Ninety-seven students completed the OSCE; stations were scored independently. First, univariate G-Theory design of students crossed with stations nested in weeks (p × s:w) was used. The total-score g-coefficient (reliability) for this OSCE was 0.72. Variance components for test parameters were identified. Of note, students accounted for only some OSCE score variation. Second, a multivariate G-Theory design of students crossed with stations (p × s°) was used. This further analysis revealed which week(s) were weakest for the reliability of test-scores from this learning assessment. Moreover, decision-studies showed how reliability could change depending on the number of stations each week. For a g-coefficient >0.80, seven stations per week were needed. Additionally, targets for improvements were identified.

Implications:

In test validation, evidence of reliability is vital for the inference of generalization; G-Theory provided this for our OSCE. Results indicated that the reliability of scores was mediocre and could be improved with more stations. Revision of problematic stations could help reliability as well. Within this need for more stations, one practical insight was to administer those stations over multiple weeks/occasions (instead of all stations in one occasion).

Keywords: objective structured clinical examination, reliability, validation, generalizability theory

DESCRIPTION OF PROBLEM

Assessing clinical competencies is a vital aspect for education in the health-professions; although, building rigorous performance-based assessments can be challenging.1,2 As opposed to measuring and reporting a single source of measurement error with written examinations (i.e., using internal consistency with Cronbach’s alpha or KR-20), a performance-based assessment has multiple sources of measurement error.

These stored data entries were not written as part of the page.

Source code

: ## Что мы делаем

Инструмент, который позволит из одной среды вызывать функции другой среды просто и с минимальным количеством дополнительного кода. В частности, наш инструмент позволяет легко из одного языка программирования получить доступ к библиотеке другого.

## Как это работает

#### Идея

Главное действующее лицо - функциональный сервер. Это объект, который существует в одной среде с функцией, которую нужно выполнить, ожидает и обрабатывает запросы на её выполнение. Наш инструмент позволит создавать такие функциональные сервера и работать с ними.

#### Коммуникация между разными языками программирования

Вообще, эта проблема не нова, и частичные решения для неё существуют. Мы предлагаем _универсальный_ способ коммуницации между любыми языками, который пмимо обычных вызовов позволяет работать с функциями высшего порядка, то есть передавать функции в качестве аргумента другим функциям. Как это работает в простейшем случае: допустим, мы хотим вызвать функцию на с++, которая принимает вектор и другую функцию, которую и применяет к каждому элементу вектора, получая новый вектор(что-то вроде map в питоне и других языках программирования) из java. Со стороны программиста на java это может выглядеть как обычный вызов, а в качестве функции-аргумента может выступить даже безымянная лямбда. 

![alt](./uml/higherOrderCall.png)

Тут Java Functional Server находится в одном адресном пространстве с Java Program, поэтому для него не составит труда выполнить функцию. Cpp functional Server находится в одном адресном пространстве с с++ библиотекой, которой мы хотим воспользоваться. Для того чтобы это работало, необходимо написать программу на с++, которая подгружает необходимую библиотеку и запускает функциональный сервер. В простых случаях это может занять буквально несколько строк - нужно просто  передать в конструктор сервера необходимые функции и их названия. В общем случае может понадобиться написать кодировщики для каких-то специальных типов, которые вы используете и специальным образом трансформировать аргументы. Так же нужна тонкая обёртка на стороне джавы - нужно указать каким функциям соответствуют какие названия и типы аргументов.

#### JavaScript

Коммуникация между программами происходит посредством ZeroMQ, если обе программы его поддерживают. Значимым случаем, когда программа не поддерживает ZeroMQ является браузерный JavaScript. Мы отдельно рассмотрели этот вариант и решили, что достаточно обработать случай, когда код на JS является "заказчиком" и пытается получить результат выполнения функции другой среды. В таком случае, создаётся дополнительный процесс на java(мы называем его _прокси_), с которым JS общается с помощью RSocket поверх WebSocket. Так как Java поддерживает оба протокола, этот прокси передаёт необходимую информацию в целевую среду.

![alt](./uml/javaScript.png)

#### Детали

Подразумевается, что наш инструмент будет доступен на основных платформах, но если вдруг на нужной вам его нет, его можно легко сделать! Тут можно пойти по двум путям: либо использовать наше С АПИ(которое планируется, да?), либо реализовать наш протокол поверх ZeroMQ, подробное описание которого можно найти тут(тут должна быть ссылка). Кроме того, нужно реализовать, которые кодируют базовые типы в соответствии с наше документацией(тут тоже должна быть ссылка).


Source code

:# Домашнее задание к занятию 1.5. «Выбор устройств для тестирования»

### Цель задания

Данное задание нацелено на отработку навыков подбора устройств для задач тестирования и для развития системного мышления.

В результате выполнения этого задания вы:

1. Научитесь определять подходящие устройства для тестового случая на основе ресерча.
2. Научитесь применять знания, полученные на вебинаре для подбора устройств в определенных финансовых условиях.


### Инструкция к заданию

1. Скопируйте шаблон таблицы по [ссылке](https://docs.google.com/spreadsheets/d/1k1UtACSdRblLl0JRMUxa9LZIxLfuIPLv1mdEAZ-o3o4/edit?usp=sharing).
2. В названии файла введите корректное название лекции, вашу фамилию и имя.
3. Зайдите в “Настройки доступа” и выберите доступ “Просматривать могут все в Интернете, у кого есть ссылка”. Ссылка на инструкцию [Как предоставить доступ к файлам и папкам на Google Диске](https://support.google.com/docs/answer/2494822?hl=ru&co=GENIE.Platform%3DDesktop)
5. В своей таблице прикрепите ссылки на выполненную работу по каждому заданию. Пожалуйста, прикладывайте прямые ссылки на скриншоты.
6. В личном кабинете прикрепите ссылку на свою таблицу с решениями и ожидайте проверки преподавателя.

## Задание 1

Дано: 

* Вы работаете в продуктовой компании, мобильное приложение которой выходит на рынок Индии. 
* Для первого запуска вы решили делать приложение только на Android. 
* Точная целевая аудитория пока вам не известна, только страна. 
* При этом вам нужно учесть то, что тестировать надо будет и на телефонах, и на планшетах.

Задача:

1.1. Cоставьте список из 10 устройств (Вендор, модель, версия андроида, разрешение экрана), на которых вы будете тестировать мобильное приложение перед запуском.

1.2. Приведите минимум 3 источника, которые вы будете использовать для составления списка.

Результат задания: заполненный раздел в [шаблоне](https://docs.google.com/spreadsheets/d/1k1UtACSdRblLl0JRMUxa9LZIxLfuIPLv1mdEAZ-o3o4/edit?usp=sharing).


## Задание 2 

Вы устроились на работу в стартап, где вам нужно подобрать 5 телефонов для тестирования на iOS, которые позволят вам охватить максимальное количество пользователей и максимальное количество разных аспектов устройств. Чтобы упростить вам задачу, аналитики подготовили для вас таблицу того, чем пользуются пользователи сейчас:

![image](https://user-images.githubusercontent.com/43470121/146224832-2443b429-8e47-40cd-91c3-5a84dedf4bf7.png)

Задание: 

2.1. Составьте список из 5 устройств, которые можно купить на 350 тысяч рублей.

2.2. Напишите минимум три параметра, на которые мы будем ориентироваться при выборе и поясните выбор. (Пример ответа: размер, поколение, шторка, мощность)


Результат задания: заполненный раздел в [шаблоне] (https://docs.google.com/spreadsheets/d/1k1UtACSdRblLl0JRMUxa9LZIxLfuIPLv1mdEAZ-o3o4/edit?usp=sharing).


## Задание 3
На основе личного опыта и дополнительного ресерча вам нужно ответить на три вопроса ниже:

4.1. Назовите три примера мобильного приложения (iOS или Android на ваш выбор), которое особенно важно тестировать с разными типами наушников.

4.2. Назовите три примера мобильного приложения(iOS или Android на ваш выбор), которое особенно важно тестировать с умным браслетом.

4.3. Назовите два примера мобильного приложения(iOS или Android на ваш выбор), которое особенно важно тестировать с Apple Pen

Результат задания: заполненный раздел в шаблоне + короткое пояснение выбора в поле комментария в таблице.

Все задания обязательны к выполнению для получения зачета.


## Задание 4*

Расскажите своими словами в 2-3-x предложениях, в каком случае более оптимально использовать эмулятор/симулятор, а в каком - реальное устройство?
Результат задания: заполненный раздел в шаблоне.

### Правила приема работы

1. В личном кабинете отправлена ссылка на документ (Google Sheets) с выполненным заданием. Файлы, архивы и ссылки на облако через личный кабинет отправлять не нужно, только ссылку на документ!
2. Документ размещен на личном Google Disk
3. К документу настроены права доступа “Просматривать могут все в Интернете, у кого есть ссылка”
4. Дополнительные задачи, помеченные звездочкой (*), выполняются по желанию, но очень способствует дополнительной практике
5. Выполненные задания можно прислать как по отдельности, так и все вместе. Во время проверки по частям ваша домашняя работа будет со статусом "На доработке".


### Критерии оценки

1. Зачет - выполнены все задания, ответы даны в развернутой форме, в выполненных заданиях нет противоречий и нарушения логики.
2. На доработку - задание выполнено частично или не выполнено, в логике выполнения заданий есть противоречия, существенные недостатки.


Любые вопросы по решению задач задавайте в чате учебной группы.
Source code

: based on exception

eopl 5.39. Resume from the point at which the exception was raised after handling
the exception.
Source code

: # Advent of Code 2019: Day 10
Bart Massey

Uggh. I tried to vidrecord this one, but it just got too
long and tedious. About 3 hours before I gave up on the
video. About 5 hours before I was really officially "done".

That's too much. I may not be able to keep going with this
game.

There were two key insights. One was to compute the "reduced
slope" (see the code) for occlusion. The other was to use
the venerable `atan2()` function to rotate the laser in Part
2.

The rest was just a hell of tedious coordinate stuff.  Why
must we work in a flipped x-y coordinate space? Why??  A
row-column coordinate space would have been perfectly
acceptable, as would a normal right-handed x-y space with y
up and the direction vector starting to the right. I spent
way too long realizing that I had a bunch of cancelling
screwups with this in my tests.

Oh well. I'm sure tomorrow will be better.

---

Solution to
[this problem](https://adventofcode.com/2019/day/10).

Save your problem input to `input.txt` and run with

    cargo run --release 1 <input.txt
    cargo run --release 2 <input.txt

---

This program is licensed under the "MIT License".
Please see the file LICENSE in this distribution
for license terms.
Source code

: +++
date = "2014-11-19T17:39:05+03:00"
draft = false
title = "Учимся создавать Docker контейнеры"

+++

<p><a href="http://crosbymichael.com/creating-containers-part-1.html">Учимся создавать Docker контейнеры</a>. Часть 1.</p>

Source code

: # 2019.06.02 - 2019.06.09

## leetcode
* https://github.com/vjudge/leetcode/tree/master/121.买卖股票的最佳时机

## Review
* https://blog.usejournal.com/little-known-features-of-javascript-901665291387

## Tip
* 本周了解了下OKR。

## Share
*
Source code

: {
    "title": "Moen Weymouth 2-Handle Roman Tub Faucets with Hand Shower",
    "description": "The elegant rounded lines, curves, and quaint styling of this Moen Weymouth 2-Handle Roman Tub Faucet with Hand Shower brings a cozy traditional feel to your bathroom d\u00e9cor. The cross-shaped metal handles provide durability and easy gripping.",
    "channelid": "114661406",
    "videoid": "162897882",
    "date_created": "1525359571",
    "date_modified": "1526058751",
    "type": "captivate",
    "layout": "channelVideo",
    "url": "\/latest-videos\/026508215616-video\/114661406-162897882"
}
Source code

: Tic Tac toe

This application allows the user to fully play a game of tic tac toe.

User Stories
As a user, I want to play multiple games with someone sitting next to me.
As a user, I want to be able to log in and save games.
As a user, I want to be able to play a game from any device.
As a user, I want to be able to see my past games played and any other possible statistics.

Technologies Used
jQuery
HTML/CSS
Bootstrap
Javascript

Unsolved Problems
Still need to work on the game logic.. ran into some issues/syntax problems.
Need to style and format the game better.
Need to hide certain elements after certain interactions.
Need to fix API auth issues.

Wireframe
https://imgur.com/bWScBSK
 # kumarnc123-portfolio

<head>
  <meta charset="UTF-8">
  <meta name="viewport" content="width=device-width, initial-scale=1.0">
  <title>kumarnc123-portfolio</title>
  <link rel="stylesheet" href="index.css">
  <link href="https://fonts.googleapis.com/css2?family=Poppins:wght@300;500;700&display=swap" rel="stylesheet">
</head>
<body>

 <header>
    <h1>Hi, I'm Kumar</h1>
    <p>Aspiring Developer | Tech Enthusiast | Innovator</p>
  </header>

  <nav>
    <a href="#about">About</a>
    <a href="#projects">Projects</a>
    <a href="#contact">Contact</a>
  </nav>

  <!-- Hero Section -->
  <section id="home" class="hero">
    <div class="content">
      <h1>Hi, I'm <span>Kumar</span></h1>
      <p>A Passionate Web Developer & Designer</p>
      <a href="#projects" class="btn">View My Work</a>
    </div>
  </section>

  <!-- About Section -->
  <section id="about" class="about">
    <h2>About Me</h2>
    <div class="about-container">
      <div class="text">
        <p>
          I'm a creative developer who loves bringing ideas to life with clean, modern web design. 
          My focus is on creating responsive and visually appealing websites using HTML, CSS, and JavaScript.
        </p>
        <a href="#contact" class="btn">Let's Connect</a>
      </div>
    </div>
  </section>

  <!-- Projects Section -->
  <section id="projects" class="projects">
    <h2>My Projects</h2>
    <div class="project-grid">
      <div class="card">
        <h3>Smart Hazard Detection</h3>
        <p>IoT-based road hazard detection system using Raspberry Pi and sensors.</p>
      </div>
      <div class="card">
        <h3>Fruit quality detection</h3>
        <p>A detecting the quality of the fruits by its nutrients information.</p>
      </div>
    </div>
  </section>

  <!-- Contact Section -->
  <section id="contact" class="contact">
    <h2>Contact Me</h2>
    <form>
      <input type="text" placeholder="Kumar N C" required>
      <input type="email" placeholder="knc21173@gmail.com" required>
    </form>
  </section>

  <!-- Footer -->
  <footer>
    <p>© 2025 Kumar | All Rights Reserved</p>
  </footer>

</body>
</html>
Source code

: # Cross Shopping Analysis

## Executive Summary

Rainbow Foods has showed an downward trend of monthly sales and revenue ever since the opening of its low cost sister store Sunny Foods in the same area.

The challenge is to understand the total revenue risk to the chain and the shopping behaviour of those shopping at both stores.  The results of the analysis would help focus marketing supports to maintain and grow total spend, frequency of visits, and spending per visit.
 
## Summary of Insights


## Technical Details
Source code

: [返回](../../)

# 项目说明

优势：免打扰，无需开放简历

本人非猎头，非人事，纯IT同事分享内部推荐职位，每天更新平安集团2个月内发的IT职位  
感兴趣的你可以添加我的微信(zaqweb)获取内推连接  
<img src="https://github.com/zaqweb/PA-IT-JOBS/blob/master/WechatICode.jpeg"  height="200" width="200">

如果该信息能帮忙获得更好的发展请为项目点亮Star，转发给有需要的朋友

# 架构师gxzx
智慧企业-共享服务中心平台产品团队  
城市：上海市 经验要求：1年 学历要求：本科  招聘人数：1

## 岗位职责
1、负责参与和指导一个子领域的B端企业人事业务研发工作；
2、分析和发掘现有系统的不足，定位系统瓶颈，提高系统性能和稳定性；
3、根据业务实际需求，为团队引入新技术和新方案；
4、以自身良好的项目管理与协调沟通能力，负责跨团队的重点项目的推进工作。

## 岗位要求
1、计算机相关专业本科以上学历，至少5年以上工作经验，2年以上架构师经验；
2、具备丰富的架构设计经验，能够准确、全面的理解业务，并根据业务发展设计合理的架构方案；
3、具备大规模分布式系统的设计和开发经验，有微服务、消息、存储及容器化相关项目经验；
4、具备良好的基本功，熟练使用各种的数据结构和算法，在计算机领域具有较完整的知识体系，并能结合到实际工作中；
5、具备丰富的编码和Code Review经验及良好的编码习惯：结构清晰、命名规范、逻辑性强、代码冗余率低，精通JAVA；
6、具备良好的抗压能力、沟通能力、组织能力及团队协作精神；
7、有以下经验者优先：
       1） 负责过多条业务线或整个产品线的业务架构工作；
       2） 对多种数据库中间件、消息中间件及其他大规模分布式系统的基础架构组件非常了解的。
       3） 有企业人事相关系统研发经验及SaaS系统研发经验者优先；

Thus, an internal consistency coefficient (such as Cronbach’s alpha or KR-20), or inter-rater reliability coefficient (such as an intraclass correlation or Cohen’s kappa) will not be enough to adequately describe the reliability of total-scores from these more complex assessments.3

The Objective Structured Clinical Exam (OSCE) is one popular performance-based assessment method to assess competencies in the healthcare professions by direct observation.1-3 Compared to other performance-based assessment methods, the OSCE method can more easily control complexity and variables in an exam (i.e., standardization).2 A typical OSCE structure has students rotate around a series of timed stations, with each station assessing a different skill related to a clinical competency. That said, the OSCE method has the potential for stronger reliability and validity support than with other performance-based assessment methods.2 Developing and implementing an OSCE should not assume nor imply that reliability and validity will be sufficient;4 these need to be examined, especially for high-stakes testing.5

Doctor of Pharmacy (PharmD) programs should have both valid and reliable assessment mechanisms, and evidence for validation is needed. The extent of this evidence will depend on the stakes of a learning assessment’s scores in decision-making. The higher the stakes, the more validation evidence that is needed.5 Generalizability Theory can be used for some validation evidence and standards for its reporting have been discussed.6

As a conceptual framework, Kane’s Framework for Validation can provide guidance and structure for validation of interpretations from test scores for learning assessments in any PharmD program.7 Furthermore, reliability of student learning assessments can be justified using Generalizability Theory (G-Theory), which is a widely-accepted psychometric model for quantifying reliability.3 Of note, G-Theory is especially useful (and some experts would say essential) for analyzing a performance-based assessment (e.g., an OSCE).3,8 An introductory review, as well as other examples in using G-Theory in pharmacy education, are in this issue of the Journal.9

Prior studies in pharmacy education have rarely reported use of G-Theory to produce their reliability evidence as part of their validation process.7 Innovations of this report are demonstrating the use G-Theory to compute reliability for a complex performance-based assessment in pharmacy education, as well as showing the use of decision-studies to illustrate changes in reliability depending on number of stations over multiple weeks/occasions. This article is intended to demonstrate use of G-Theory with an example of performance-based assessment in pharmacy education.

DESCRIPTION OF INNOVATION

In this OSCE iteration, the 14 stations were: device counseling, over-the-counter counseling, knowledge of top 200 medications, compounding calculations, prescription checking, obtaining a medication history, medication reconciliation, drug information presenting, renal dosing, adverse drug events, adherence barriers, pharmacokinetic calculations, intravenous compatibility, and drug interactions. These stations were planned, created, and developed by a team of five practicing faculty pharmacists. The fourteen skills-based OSCE stations were divided into 4-5 stations per week. Thus, one OSCE spanned three weeks to include all of the different stations.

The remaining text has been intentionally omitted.